療養中は言いたいのを我慢してくれていたんだろう。次から次へと思い出したようにプンプンする。
「はぁ、はぁ、はぁ……。わ、わかりましたか?」
「ふぁ、ふぁい!」
たっぷり毒を吐かれること30分。俺の心の水分と引き換えに、なんとか落ち着いてくれたようだ。
「じゃあ、もういいです。話を戻します」
「……何の話だっけ?」
「やっぱりどうにかしましょう。その脳みそ」
「ああ! い、いや、えと……俺の測定結果の話ね! うんうん。しかし、縁は怒ってもかわいいな~」
「……」
最後は意味不明に褒めてみたが、まったく効果がなく睨まれて終わった。それほどご立腹らしい。

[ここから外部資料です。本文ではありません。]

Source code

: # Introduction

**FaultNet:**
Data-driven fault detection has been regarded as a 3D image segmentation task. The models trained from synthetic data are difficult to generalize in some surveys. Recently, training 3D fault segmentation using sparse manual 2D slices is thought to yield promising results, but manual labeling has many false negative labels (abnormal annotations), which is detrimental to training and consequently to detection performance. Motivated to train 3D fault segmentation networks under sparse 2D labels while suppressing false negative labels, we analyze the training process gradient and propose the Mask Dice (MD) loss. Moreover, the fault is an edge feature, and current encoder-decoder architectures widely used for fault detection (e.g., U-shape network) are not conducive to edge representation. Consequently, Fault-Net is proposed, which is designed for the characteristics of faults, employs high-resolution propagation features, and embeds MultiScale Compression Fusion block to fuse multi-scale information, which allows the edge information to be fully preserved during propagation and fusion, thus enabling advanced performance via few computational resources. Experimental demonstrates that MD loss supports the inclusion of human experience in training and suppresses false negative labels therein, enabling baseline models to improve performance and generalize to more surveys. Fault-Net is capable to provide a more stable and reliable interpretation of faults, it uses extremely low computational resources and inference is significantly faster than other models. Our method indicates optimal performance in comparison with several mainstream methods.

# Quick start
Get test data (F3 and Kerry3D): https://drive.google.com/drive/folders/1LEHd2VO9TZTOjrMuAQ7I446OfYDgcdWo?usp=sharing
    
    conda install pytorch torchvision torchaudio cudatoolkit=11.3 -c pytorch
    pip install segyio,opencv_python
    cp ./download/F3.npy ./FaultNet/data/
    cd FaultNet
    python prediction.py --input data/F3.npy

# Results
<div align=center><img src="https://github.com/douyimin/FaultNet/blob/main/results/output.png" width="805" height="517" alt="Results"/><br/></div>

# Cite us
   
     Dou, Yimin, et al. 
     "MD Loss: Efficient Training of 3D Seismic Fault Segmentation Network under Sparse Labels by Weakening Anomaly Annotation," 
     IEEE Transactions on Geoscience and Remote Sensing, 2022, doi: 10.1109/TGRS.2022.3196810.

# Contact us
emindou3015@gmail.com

気を取り直した縁は、測定結果を見ながらやっぱり難しい顔になる。そして、少し不安げな色も窺える。
「宗一君。フェイズ4は見えてるんですよね?」
「ああ。ちょっと遠いけどな」
フェイズ3の時のようにすぐそこにはなく、少しだが距離があった。
でもフェイズ1や2の時よりは確実に近いと感じ取れる。
「どうぞ」
縁が屋内にある武器置き場から小さめの片手剣を取り出し、俺に渡してくる。
訳が分からないままそれを受け取ると、縁は俺を見上げながら言う。
「立ち合いましょう」
そう言った縁は、期待と不安がない交ぜになっているような複雑な表情だった。その意味は俺には読み取れそうにない。
「え? 俺と縁が? この剣で?」
「いえ。剣は宗一君だけです。干渉して使ってください。練習です」
「でも、剣はさすがに危ないだろ」
「大丈夫です。今の宗一君の干渉レベルなら、剣より手刀の切れ味が遥かに上です。当たっても怪我はしません。私の能力を知ってもらおうと思って」
「そ、そうか」
口で説明してくれればと思ったが、百聞は一見にしかずと言った所なんだろう。
「……よし、いくぞ。縁」
剣くらいで、いや、相手を傷つけるのを怖がってるくらいでは、俺の求める強さは手に入らない。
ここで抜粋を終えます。